Prompt: Copy each line below containing "dans".

Information shown:
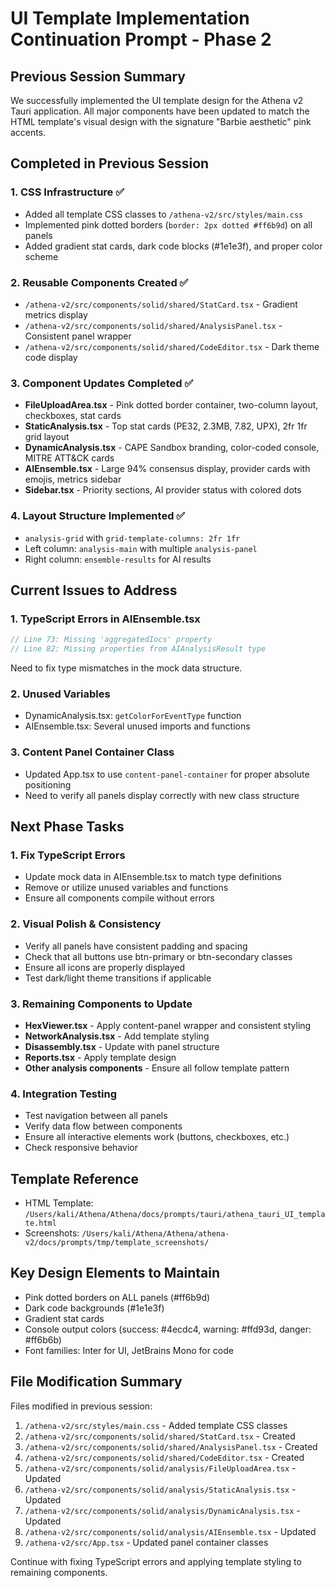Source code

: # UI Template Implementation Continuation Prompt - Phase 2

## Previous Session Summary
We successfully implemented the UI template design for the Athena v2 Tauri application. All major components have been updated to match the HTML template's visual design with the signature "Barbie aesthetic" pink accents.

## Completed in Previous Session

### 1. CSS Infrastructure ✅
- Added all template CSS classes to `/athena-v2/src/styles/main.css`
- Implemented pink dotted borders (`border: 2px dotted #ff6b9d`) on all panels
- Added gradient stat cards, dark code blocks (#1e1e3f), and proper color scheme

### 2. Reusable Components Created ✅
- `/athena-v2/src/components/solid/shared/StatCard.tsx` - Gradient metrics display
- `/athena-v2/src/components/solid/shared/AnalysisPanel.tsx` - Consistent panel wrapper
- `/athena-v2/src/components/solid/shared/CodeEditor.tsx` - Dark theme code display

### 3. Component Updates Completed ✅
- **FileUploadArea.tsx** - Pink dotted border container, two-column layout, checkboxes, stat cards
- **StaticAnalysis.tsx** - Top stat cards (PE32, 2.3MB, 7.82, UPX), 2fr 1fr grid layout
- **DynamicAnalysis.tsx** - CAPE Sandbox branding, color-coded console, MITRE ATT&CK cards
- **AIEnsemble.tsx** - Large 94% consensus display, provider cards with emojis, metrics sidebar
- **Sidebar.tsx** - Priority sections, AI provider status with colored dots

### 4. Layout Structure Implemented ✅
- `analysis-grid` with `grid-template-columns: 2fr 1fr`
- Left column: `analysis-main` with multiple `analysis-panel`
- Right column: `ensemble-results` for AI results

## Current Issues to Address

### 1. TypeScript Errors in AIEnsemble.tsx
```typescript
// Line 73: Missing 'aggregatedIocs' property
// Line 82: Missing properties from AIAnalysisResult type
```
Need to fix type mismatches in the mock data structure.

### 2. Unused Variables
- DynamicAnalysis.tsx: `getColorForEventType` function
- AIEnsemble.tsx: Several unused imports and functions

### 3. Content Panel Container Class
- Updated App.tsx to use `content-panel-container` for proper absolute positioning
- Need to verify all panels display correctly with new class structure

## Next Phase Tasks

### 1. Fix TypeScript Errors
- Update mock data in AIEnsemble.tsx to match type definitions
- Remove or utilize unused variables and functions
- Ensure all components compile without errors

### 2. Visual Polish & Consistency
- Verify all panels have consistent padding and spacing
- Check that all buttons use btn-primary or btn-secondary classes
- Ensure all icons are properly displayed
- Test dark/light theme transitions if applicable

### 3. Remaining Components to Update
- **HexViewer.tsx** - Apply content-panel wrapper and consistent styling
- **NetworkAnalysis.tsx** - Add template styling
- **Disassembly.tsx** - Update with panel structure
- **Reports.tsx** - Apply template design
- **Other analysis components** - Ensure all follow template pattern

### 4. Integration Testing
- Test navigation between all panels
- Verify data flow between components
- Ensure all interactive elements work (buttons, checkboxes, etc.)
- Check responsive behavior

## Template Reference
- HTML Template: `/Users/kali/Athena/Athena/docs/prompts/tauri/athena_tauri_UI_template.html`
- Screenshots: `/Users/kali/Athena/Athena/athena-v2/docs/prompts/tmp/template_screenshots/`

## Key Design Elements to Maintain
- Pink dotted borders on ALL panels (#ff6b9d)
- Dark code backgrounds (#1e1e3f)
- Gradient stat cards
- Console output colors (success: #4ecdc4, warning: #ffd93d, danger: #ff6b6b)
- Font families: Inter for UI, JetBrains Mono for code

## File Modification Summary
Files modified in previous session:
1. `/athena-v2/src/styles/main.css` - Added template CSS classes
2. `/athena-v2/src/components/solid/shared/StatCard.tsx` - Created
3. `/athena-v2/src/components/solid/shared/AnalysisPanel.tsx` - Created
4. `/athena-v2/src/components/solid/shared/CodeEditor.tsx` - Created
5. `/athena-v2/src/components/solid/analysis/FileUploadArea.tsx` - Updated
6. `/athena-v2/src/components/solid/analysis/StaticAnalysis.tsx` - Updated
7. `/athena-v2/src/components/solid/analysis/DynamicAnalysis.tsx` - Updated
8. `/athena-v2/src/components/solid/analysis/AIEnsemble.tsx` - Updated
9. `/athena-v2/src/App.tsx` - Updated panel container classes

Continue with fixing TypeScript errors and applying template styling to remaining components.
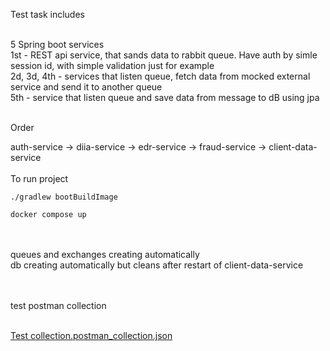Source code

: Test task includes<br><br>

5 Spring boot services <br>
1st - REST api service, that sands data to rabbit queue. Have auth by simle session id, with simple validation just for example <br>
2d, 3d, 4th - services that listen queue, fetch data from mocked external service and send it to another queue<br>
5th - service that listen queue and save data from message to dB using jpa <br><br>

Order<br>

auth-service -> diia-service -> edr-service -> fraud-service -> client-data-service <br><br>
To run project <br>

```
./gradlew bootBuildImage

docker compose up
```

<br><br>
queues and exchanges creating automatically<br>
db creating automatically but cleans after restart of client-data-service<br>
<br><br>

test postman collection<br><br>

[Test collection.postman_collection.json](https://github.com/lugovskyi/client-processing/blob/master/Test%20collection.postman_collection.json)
==
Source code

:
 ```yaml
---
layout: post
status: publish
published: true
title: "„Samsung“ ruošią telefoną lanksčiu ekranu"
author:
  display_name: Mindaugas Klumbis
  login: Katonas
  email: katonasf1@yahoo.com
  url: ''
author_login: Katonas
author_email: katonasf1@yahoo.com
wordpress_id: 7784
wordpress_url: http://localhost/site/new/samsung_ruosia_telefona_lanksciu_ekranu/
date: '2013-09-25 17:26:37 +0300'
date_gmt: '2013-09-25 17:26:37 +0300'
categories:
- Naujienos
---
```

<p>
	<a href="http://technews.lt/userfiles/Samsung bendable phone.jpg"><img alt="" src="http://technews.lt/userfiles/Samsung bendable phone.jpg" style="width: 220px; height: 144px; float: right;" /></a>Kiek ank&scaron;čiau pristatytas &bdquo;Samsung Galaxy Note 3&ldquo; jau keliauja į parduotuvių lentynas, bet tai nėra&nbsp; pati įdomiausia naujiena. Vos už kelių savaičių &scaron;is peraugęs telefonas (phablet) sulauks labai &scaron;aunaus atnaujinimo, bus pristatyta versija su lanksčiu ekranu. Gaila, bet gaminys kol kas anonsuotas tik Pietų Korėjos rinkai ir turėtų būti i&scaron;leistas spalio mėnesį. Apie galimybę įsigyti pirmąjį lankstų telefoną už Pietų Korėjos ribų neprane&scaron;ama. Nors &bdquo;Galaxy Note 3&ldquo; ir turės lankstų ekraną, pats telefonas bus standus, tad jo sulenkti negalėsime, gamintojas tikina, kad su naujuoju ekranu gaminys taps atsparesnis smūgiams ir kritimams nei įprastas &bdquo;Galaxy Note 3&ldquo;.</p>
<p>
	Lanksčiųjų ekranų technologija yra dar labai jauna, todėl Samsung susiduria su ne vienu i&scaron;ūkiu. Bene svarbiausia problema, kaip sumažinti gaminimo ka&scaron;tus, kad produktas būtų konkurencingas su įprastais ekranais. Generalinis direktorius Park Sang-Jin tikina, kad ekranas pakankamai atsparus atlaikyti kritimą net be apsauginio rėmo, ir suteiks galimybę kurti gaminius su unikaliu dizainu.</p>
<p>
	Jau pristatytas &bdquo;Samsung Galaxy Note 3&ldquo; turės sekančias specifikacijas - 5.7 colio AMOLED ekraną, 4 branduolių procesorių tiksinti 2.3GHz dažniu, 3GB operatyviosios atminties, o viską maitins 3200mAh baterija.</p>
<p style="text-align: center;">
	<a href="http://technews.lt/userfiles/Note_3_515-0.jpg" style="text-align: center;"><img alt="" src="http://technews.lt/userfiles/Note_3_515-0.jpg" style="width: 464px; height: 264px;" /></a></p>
---
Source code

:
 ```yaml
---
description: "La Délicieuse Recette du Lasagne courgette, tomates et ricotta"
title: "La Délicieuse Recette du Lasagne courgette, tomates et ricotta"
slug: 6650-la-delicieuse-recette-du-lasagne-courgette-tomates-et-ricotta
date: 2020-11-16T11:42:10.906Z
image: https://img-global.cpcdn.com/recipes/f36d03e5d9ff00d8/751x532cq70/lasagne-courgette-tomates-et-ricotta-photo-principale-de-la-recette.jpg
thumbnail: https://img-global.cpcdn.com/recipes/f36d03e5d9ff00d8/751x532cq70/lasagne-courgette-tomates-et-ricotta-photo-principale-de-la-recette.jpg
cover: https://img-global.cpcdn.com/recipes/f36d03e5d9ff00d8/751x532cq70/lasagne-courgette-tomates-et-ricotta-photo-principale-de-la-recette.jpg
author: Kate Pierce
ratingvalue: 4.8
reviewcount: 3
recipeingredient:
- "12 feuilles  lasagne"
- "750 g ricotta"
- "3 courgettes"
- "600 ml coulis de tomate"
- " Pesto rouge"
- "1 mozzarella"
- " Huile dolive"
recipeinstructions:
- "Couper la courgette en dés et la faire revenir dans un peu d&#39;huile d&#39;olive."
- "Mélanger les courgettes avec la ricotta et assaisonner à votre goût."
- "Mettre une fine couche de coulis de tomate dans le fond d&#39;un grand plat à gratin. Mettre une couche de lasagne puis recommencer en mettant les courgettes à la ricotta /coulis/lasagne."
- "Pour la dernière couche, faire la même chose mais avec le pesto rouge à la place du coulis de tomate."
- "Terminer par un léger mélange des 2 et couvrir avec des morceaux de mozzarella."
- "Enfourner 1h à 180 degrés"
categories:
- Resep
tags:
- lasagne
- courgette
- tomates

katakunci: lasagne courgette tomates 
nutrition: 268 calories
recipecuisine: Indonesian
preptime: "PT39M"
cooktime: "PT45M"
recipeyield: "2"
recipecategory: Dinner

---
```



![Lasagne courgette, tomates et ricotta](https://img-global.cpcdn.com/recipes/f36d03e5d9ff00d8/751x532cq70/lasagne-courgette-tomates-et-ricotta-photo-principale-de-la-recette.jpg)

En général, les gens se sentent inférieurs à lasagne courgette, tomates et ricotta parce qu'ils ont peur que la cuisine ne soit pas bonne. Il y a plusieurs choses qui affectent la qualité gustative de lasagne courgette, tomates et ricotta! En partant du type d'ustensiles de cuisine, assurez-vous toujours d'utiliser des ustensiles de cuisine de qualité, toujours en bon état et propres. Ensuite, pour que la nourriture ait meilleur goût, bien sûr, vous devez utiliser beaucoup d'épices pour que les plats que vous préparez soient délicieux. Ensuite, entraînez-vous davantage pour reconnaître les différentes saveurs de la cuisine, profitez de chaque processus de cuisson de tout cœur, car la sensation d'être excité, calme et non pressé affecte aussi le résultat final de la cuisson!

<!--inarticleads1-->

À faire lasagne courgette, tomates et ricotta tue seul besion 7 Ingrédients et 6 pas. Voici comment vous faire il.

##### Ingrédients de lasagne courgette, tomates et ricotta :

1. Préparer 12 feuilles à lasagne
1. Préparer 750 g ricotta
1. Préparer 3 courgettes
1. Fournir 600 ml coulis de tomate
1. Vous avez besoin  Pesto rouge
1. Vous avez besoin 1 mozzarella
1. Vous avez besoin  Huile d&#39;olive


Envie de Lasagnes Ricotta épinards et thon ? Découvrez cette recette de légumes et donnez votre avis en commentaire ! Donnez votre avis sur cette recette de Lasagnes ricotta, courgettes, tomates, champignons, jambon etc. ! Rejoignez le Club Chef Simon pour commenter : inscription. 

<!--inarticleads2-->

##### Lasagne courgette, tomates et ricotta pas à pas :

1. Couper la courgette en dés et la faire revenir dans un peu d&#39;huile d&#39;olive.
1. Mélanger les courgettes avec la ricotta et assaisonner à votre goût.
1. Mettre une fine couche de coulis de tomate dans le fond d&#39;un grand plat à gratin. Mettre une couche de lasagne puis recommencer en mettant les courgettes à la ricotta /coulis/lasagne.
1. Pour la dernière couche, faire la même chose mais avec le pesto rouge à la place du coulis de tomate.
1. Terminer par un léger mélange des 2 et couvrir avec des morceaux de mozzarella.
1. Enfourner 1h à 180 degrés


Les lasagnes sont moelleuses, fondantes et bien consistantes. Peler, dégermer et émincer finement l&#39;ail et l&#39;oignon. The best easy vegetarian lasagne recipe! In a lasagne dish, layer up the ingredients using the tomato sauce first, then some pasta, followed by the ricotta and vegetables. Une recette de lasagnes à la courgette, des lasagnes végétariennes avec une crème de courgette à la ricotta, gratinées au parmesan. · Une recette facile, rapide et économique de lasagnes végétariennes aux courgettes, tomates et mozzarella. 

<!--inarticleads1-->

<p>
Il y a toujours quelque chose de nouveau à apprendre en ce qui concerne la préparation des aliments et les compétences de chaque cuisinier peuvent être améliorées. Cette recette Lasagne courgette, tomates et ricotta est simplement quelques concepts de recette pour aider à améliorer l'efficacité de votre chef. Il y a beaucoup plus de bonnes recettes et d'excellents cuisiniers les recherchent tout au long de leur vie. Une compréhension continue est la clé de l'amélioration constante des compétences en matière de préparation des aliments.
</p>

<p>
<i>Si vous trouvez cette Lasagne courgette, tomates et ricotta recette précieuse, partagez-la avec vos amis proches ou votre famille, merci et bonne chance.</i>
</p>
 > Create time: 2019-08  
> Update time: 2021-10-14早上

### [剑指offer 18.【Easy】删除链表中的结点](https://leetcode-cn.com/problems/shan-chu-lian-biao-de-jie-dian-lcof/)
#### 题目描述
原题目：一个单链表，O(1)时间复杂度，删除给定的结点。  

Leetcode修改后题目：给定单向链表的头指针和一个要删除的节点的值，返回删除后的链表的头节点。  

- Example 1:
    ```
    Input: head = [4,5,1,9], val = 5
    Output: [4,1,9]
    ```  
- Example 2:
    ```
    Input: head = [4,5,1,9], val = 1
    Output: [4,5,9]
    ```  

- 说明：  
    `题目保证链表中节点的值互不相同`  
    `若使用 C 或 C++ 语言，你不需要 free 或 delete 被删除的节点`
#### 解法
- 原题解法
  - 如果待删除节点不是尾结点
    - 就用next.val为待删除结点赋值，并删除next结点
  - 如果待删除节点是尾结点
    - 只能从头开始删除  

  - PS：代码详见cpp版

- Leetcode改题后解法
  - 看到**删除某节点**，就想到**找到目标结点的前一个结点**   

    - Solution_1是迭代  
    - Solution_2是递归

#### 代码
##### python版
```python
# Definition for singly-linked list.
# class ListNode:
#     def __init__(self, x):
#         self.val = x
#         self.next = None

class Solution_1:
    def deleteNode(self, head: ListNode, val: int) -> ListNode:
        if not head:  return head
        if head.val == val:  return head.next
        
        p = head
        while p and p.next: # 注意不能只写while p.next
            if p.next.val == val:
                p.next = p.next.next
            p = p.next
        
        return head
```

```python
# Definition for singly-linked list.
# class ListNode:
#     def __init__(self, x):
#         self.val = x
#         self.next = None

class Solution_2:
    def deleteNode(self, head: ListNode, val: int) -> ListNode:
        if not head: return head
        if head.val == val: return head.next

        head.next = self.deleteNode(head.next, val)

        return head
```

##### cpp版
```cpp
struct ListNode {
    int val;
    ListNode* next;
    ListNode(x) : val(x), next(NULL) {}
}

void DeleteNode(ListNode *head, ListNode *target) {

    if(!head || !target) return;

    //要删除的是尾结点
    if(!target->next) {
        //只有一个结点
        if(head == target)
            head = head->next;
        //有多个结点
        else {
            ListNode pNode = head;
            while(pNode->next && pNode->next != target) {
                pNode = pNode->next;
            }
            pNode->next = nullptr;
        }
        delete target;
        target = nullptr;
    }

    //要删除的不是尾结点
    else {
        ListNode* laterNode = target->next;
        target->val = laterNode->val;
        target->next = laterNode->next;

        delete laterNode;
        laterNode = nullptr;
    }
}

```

Solution to this problem:
- "Couper la courgette en dés et la faire revenir dans un peu d&#39;huile d&#39;olive."
- "Mettre une fine couche de coulis de tomate dans le fond d&#39;un grand plat à gratin. Mettre une couche de lasagne puis recommencer en mettant les courgettes à la ricotta /coulis/lasagne."
1. Couper la courgette en dés et la faire revenir dans un peu d&#39;huile d&#39;olive.
1. Mettre une fine couche de coulis de tomate dans le fond d&#39;un grand plat à gratin. Mettre une couche de lasagne puis recommencer en mettant les courgettes à la ricotta /coulis/lasagne.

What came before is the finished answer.